Poen Che’k : Gagasan Referendum Jangan Hanya Sekedar Sensasi dan Argumentasi Semata

oleh -116 views

Banda Aceh (ADC)- Pemuda Barat Selatan Aceh Nasri Saputra, menyatakan sangat setuju dan sependapat dengan apa yang dikemukakan oleh mantan Wakil Gubernur Aceh Muzakir Manaf.

Aceh lebih baik mengikuti jejak Timor Leste yaitu, “Referendum Solution”.

“Asalkan gagasan yang terkesan bias itu, bisa dibuktikan dengan data akurat beserta penjabarannya dan dapat diterima logika, sesuai dengan aspek aspek hukum (peraturan) internasional dan nasioanal atas perdamaian dunia dan perlindungan hak warga sipil,” ungkap Nasri Saputra yang juga akrab disapa Poen Che’k via WhatsApp kepada media ini, Selasa 28 Mei 2019.

Pemuda yang pernah ikut bergabung dalam Tim Pemekaran Aceh Barat Selatan (ABAS) dan Aceh Lauser Antara (ALA), juga ikut berorasi di acara Manifesto Politik Pemuda ALA- ABAS yang berlangsung di Lapangan Teuku Umar Ujoeng Kareung Meulaboh Minggu 7 Februari 2016 lalu, ia berpendapat, gagasan Referendum Aceh adalah relefan.

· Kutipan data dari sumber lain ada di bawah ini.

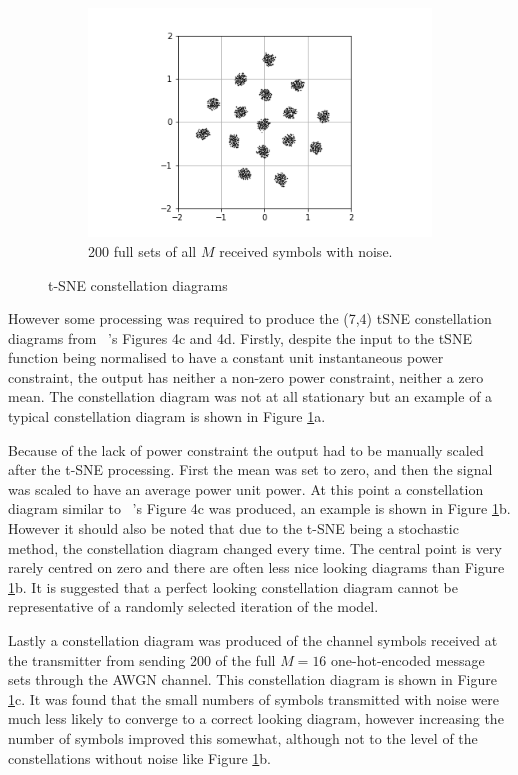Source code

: \documentclass[12pt,onecolumn,letterpaper]{article}
\begin{document}
\begin{figure}[t!]
\begin{subfigure}[t]{0.3\textwidth}
       \includegraphics[width=\linewidth]{figures/tSNE_7_4_constellation_diagram_with_noise_200.png}
       \caption{200 full sets of all $M$ received symbols with noise.}
   \end{subfigure}
   \caption{t-SNE constellation diagrams}
   \label{fig:tSneConstellationDiags}
\end{figure}

However some processing was required to produce the (7,4) tSNE constellation diagrams from ~\cite{oShea}'s Figures 4c and 4d. Firstly, despite the input to the tSNE function being normalised to have a constant unit instantaneous power constraint, the output has neither a non-zero power constraint, neither a zero mean. The constellation diagram was not at all stationary but an example of a typical constellation diagram is shown in Figure \ref{fig:tSneConstellationDiags}a.

Because of the lack of power constraint the output had to be manually scaled after the t-SNE processing. First the mean was set to zero, and then the signal was scaled to have an average power unit power. At this point a constellation diagram similar to ~\cite{oShea}'s Figure 4c was produced, an example is shown in Figure \ref{fig:tSneConstellationDiags}b. However it should also be noted that due to the t-SNE being a stochastic method, the constellation diagram changed every time. The central point is very rarely centred on zero and there are often less nice looking diagrams than Figure \ref{fig:tSneConstellationDiags}b. It is suggested that a perfect looking constellation diagram cannot be representative of a randomly selected iteration of the model.

Lastly a constellation diagram was produced of the channel symbols received at the transmitter from sending 200 of the full $M=16$ one-hot-encoded message sets through the AWGN channel. This constellation diagram is shown in Figure \ref{fig:tSneConstellationDiags}c. It was found that the small numbers of symbols transmitted with noise were much less likely to converge to a correct looking diagram, however increasing the number of symbols improved this somewhat, although not to the level of the constellations without noise like Figure \ref{fig:tSneConstellationDiags}b.
\end{document}
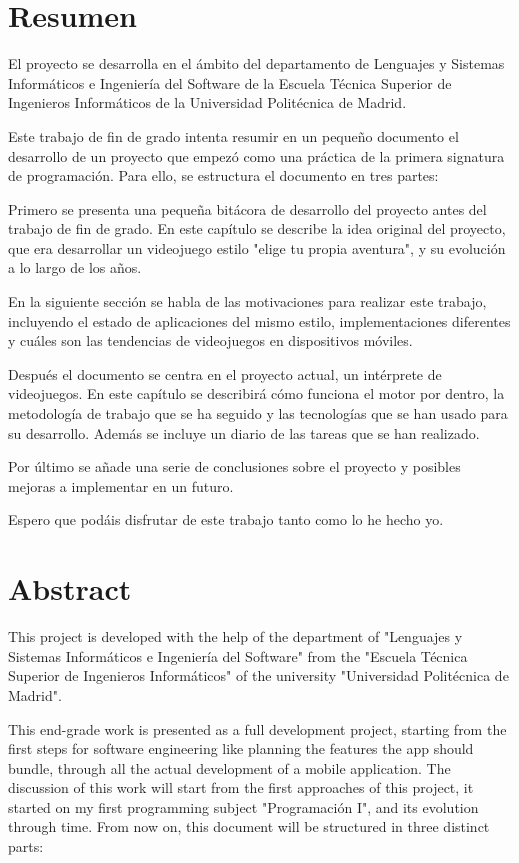 \chapter*{Resumen}

El proyecto se desarrolla en el ámbito del departamento de Lenguajes y Sistemas Informáticos e Ingeniería del Software de la Escuela Técnica Superior de Ingenieros Informáticos de la Universidad Politécnica de Madrid.

Este trabajo de fin de grado intenta resumir en un pequeño documento el desarrollo de un proyecto que empezó como una práctica de la primera signatura de programación.
Para ello, se estructura el documento en tres partes:

Primero se presenta una pequeña bitácora de desarrollo del proyecto antes del trabajo de fin de grado. En este capítulo se describe la idea original del proyecto, que era desarrollar un videojuego estilo "elige tu propia aventura", y su evolución a lo largo de los años.

En la siguiente sección se habla de las motivaciones para realizar este trabajo, incluyendo el estado de aplicaciones del mismo estilo, implementaciones diferentes y cuáles son las tendencias de videojuegos en dispositivos móviles.

Después el documento se centra en el proyecto actual, un intérprete de videojuegos. En este capítulo se describirá cómo funciona el motor por dentro, la metodología de trabajo que se ha seguido y las tecnologías que se han usado para su desarrollo. Además se incluye un diario de las tareas que se han realizado.

Por último se añade una serie de conclusiones sobre el proyecto y posibles mejoras a implementar en un futuro.

Espero que podáis disfrutar de este trabajo tanto como lo he hecho yo.

\newpage

\chapter*{Abstract}

This project is developed with the help of the department of "Lenguajes y Sistemas Informáticos e Ingeniería del Software" from the "Escuela Técnica Superior de Ingenieros Informáticos" of the university "Universidad Politécnica de Madrid".

This end-grade work is presented as a full development project, starting from the first steps for software engineering like planning the features the app should bundle, through all the actual development of a mobile application. The discussion of this work will start from the first approaches of this project, it started on my first programming subject "Programación I", and its evolution through time.
From now on, this document will be structured in three distinct parts:

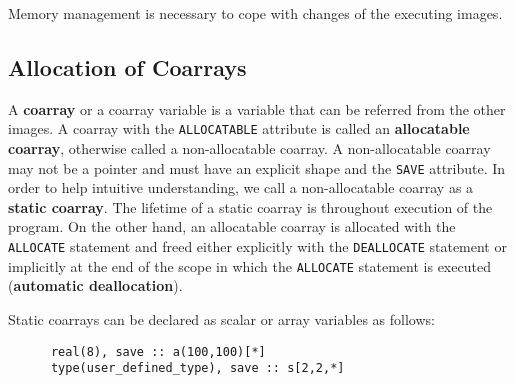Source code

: 

\requirement
Memory management is necessary to cope with changes of the executing images.



\subsection{Allocation of Coarrays}

A {\bf coarray} or a coarray variable is a variable that can be referred from the other images. 
A coarray with the {\tt ALLOCATABLE} attribute is called an {\bf allocatable coarray}, 
otherwise called a non-allocatable coarray. A non-allocatable coarray may not be a pointer 
and must have an explicit shape and the {\tt SAVE} attribute. 
In order to help intuitive understanding, we call a non-allocatable coarray as 
a {\bf static coarray}. The lifetime of a static coarray is throughout execution of the program. 
On the other hand, an allocatable coarray is allocated with the {\tt ALLOCATE} statement and 
freed either explicitly with the {\tt DEALLOCATE} statement or implicitly at the end of the scope
in which the {\tt ALLOCATE} statement is executed ({\bf automatic deallocation}).

Static coarrays can be declared as scalar or array variables as follows:
\begin{verbatim}
      real(8), save :: a(100,100)[*]
      type(user_defined_type), save :: s[2,2,*]
\end{verbatim}


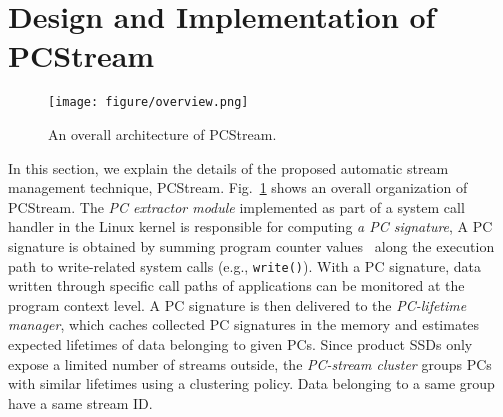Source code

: \section{Design and Implementation of \textsf{PCStream}}

\begin{figure}[t]
	\centering
	\texttt{[image: figure/overview.png]}
	\caption{An overall architecture of \textsf{\small PCStream}.}
	\label{fig:architecture}
\end{figure}

In this section, we explain the details of the proposed automatic stream
management technique, \textsf{\small PCStream}.
Fig.~\ref{fig:architecture} shows an overall organization of \textsf{\small
PCStream}. The \textit{PC extractor module} implemented as part of a system
call handler in the Linux kernel is responsible for computing \textit{a PC
signature},  A PC
signature is obtained by summing program counter values~\cite{PC} along the
execution path to write-related system calls (e.g., {\tt write()}).  With a PC
signature, data written through specific call paths of applications can be
monitored at the program context level.  A PC signature is then delivered to
the \textit{PC-lifetime manager}, which caches collected PC signatures in the
memory and estimates expected lifetimes of data belonging to given PCs.  Since
product SSDs only expose a limited number of streams outside, the
\textit{PC-stream cluster} groups PCs with similar lifetimes using a clustering 
policy. Data belonging to a same group have a same stream ID.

“Kita berharap, pusat jangan menanggapi hal tersebut dengan tendensius dan sinis, akan tetapi hargai sebagai bagian daripada penyampaian pendapat yang dijamin oleh UU RI Tahun 1998 tentang kemerdekaan menyampaikan pendapat di muka umum. Dengan menimbang, bahwa kemerdekan menyampaikan pendapat di muka umum, adalah Hak Asasi Manusia (HAM) yang dijamin UUD 1945 dan deklarasi universal hak hak asasi manusia. Jadi jangan dianggap hal itu adalah Makar,” sebut Poen Che’k.

Gagasan Aceh Teudong Ateuh Gaki Droe (berdiri diatas kaki sendiri) apakah sudah dipertimbangkan dan diputuskan dengan sematang matangnya ??. Serta, sudah sejauh mana kita mempersiapkan ketersediaan sumber daya manusia.

Selain itu, kita juga jangan hanya sekedar mengeluarkan gagasan saja, dan kita juga tidak hanya sekedar membuat sensasi semata. Namun semua itu, butuh kajian, analisis, dan riset yang autentik oleh profesional dan pakar, serta pendapat dari semua pihak termasuk Jakarta (Indonesia).

BACA..  Grand Opening ASL Law Office Advocate Sekaligus Santuni Anak Yatim

Menurutnya, kita semua tidak ingin ada lagi pertumpahan darah, dan kita semua mencintai kedamaian dan perdamaian. “Kita bercita cita atas sebuah penentuan, biarlah rakyat yang menentukan apa yang terbaik, karena kedaulatan itu ada ditangan rakyat,” pungkas ayah dua anak ini.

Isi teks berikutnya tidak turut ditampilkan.